Large leaf plants bring a tropical look to the garden. Large leaves with rich texture and deep lobes add interest to the garden, even when the plants aren’t in bloom. In general, large leaf plants perform well in shady areas because a large leaf has more exposed surface area to perform photosynthesis, so it can get the job done with less light.
Delavy Incarvillea - Delavy incarvillea (Incarvillea delavayi), also called hardy gloxinia, has 12-inch leaves that form a large rosette. Flower stalks emerge from the center of the rosettes in late spring and grow to a height of 24 to 36 inches. Deep rose or purplish flowers bloom in a cluster at the top of the flower stem. The 3-inch, trumpet-shaped flowers that resemble large gloxinias are followed by elongated, beak-shaped seed pods. Delavy incarvillea needs a rich, moist, well-drained soil and full sun or partial shade. The plants need no special care except for a deep mulch in winter in Zones 5 and 6 to protect from hard freezes. Delavy incarvillea is hardy in U.S. Department of Agriculture Zones 5 to 9. You can grow it in cooler zones and dig the roots for storage indoors over winter.
Fatsia - Fatsia (Fatsia japonica) has 12-inch, deeply lobed leaves that give the plant a tropical appearance. The plant grows up to 8 feet tall with a spread of up to 4 feet. It produces clusters of small white flowers in fall, but the flowers aren't particularly showy, and fatsia is grown primarily for the attractive foliage. The flowers are followed by fleshy black fruit. Fatsia needs an organically rich, slightly acid soil and full or partial shade. Fertilize regularly and keep the soil moist. If the plant begins to tilt to one side, prune to remove some of the heavy branches and encourage branching. Fatsia is hardy in USDA Zones 7 to 10. In Zone 7, plant fatsia in an area protected from strong winds and mulch heavily over winter.
Hosta - Hostas offer a wide variety of foliage color and texture. Although they produce white or lavender flowers in summer, they are grown primarily for their rich foliage. Plant size varies from 3-inch dwarfs to 4-foot giants. The width is usually about twice the height. Hostas grow best in partial shade and a soil that is well-drained and rich in organic matter. These low-maintenance plants don't need a lot of fuss, but they appreciate occasional sidedressing with compost and a layer of organic mulch, especially in winter when tender roots may need extra protection. The hardiness varies with the species, but most are safe in USDA Zones 4 to 9.
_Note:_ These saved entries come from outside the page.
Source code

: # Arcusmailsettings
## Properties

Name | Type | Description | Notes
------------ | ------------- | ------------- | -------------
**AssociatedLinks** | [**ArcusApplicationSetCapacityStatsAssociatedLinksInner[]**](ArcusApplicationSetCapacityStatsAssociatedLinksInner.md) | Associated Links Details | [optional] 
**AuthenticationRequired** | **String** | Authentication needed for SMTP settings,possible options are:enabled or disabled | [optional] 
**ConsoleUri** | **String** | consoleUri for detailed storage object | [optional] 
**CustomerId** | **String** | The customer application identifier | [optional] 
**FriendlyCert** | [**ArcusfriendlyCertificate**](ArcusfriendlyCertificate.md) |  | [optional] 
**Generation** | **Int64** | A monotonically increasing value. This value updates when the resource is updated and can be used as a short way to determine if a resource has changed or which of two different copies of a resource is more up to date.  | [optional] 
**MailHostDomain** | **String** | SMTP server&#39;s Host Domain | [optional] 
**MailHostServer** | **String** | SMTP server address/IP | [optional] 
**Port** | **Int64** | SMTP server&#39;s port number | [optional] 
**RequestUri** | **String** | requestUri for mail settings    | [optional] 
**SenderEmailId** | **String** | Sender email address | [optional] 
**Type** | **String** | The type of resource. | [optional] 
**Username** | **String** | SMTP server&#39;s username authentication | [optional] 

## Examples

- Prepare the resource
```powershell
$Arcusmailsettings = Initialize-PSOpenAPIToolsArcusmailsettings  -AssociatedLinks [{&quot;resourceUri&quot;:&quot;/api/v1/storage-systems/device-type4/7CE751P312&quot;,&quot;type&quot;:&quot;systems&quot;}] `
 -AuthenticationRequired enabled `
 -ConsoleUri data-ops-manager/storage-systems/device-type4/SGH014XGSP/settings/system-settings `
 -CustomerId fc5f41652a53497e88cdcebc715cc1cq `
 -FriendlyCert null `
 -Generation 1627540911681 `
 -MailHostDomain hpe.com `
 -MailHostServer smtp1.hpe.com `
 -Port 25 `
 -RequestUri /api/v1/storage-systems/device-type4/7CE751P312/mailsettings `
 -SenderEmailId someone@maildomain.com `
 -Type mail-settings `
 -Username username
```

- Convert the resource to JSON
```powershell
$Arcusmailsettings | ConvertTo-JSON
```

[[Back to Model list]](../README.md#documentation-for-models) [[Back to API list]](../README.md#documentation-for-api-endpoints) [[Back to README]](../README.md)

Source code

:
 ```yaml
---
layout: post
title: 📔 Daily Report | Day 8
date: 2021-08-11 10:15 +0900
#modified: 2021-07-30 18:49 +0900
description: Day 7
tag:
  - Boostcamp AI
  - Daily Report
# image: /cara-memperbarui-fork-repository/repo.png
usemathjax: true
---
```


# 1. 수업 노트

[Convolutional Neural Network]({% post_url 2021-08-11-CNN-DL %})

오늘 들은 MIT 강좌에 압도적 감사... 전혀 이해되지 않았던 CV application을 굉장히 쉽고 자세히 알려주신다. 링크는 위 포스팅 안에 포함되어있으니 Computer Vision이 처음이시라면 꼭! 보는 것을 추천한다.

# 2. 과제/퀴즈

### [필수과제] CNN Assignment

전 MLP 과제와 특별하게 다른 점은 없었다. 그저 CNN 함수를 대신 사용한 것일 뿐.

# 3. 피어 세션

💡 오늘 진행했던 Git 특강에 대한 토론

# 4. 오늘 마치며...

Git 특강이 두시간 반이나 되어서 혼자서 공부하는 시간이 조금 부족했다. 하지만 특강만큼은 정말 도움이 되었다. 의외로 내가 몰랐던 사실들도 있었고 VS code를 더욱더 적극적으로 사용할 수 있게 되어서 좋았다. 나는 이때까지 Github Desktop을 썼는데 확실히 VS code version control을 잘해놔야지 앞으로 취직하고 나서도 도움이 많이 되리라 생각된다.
Caladiums - Caladiums produce colorful, heart- or arrowhead-shaped leaves up to 14 inches long. Depending on the variety, calaladium leaves are streaked or spotted with white, grey, pink or red. Grow caladiums directly in the ground or plant them in pots to make it easy to bring the plant indoors for winter. Caladiums need partial or full shade and a rich, organic, well-drained soil. Water deeply two or three times a week, and apply mulch to help the soil retain moisture. Dig caladiums for storage indoors in all but frost-free areas.